Indeed, but Hastings larger point, one that I have noted in other posts, is far more important:

The great progressive change since 1945 is that the conduct of limited wars has become intensely political. The interventions of civilian leaders are ever more detailed and explicit in matters that were once deemed military turf. Gen. Douglas MacArthur was sacked in Korea in 1951 for conduct no more imperious than his World War II norm in the Pacific. The general failed to understand that the principle on which he had always justified his own mandate -- when wars start, politicians must leave soldiers to run them -- was a dead letter in the nuclear age.

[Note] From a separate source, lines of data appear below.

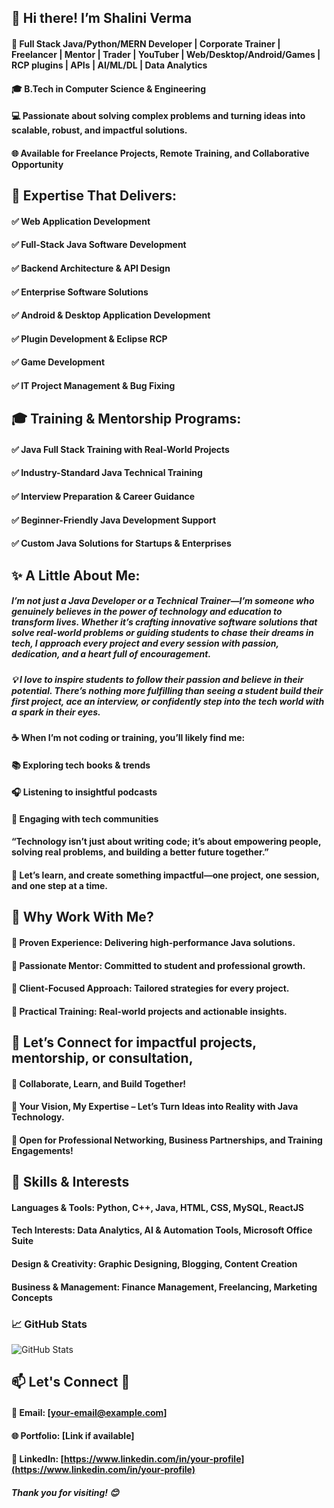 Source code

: ## 👋 Hi there! I’m Shalini Verma


#### 🚀 Full Stack Java/Python/MERN Developer  |  Corporate Trainer  |  Freelancer  |  Mentor  |  Trader  |  YouTuber  |  Web/Desktop/Android/Games  |  RCP plugins  |  APIs  |  AI/ML/DL  |  Data Analytics

#### 🎓 B.Tech in Computer Science & Engineering

#### 💻 Passionate about solving complex problems and turning ideas into scalable, robust, and impactful solutions.

#### 🌐 Available for Freelance Projects, Remote Training, and Collaborative Opportunity 



## 💼 Expertise That Delivers:


#### ✅ Web Application Development
#### ✅ Full-Stack Java Software Development
#### ✅ Backend Architecture & API Design
#### ✅ Enterprise Software Solutions
#### ✅ Android & Desktop Application Development
#### ✅ Plugin Development & Eclipse RCP
#### ✅ Game Development
#### ✅ IT Project Management & Bug Fixing



## 🎓 Training & Mentorship Programs:


#### ✅ Java Full Stack Training with Real-World Projects
#### ✅ Industry-Standard Java Technical Training
#### ✅ Interview Preparation & Career Guidance
#### ✅ Beginner-Friendly Java Development Support
#### ✅ Custom Java Solutions for Startups & Enterprises



## ✨ A Little About Me:


##### I’m not just a Java Developer or a Technical Trainer—I’m someone who genuinely believes in the power of technology and education to transform lives. Whether it’s crafting innovative software solutions that solve real-world problems or guiding students to chase their dreams in tech, I approach every project and every session with passion, dedication, and a heart full of encouragement.

##### 💡 I love to inspire students to follow their passion and believe in their potential. There’s nothing more fulfilling than seeing a student build their first project, ace an interview, or confidently step into the tech world with a spark in their eyes.

#### ☕ When I’m not coding or training, you’ll likely find me:

#### 📚 Exploring tech books & trends

#### 🎧 Listening to insightful podcasts

#### 💬 Engaging with tech communities

####  “Technology isn’t just about writing code; it’s about empowering people, solving real problems, and building a better future together.”
#### 🚀 Let’s learn, and create something impactful—one project, one session, and one step at a time.



## 🤝 Why Work With Me?


#### 🔹 Proven Experience: Delivering high-performance Java solutions.
#### 🔹 Passionate Mentor: Committed to student and professional growth.
#### 🔹 Client-Focused Approach: Tailored strategies for every project.
#### 🔹 Practical Training: Real-world projects and actionable insights.



##  📩 Let’s Connect for impactful projects, mentorship, or consultation, 


#### 🤝 Collaborate, Learn, and Build Together!

#### 🚀 Your Vision, My Expertise – Let’s Turn Ideas into Reality with Java Technology.

#### 🔗 Open for Professional Networking, Business Partnerships, and Training Engagements!


## 🚀 Skills & Interests

#### **Languages & Tools**: Python, C++, Java, HTML, CSS, MySQL, ReactJS
#### **Tech Interests**: Data Analytics, AI & Automation Tools, Microsoft Office Suite
#### **Design & Creativity**: Graphic Designing, Blogging, Content Creation
#### **Business & Management**: Finance Management, Freelancing, Marketing Concepts



### 📈 GitHub Stats
![GitHub Stats](https://github-readme-stats.vercel.app/api?username=ShaliniVerma21&show_icons=true&theme=default)



## 📫 Let's Connect 🤝

#### 📧 Email: [your-email@example.com]
#### 🌐 Portfolio: [Link if available]
#### 💼 LinkedIn: [https://www.linkedin.com/in/your-profile](https://www.linkedin.com/in/your-profile)



##### Thank you for visiting! 😊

Yet how far should the process go of political engagement in military operations? This issue lies at the heart of the tensions between senior U.S. soldiers and Rumsfeld, and it will persist through all wars.
The interaction of military and civilian officials is inevitably frustrating to both and has fundamentally changed the ends of war. Military officers seek victory; civilians seek a satisfactory outcome that may or may not involve military victory. And in a democratic system the political and economic goals of the civilian participants must always trump the military's desire for effective and decisive action. Naturally military leaders grumble and fret and rail against interference and succumb to the temptation to take their gripes before the public. What few of them recognize is that, in doing so, they make vastly more difficult the tasks of their former colleagues who are still fighting the good fight.

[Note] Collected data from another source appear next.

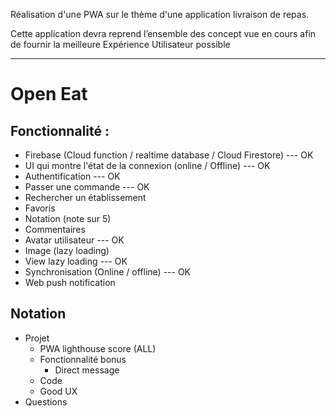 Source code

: Réalisation d'une PWA sur le thème d'une application livraison de repas.

Cette application devra reprend l’ensemble des concept vue en cours afin de fournir la meilleure Expérience Utilisateur possible

---

# Open Eat

## Fonctionnalité :

- Firebase (Cloud function / realtime database / Cloud Firestore) --- OK
- UI qui montre l'état de la connexion (online / Offline) --- OK
- Authentification --- OK
- Passer une commande --- OK
- Rechercher un établissement
- Favoris
- Notation (note sur 5)
- Commentaires
- Avatar utilisateur --- OK
- Image (lazy loading)
- View lazy loading --- OK
- Synchronisation (Online / offline) --- OK
- Web push notification

## Notation

- Projet
  - PWA lighthouse score (ALL)
  - Fonctionnalité bonus
    - Direct message
  - Code
  - Good UX
- Questions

Yet Hastings notes that to some extent the Generals are motivated by a sense of injustice. They are the product of a post-Vietnam military establishment that is notoriously and justifiably risk-averse. Hastings writes:
Once, generals were notoriously gung-ho. Today they are haunted by fear of failure. By a notable historical irony, enthusiasm for using troops is far more prevalent among civilian ideologues than among professional warriors.
A major reason for this reluctance to fight is the fact that in the modern politico/military environment Generals are unable to fight wars as they would like to, but are apportioned the major part of the blame when things go wrong. Outspoken criticism of civilian "interference" in the conduct of wars is their attempt to fix blame where they feel it should be placed -- on the civilians.

Read Hastings' piece here.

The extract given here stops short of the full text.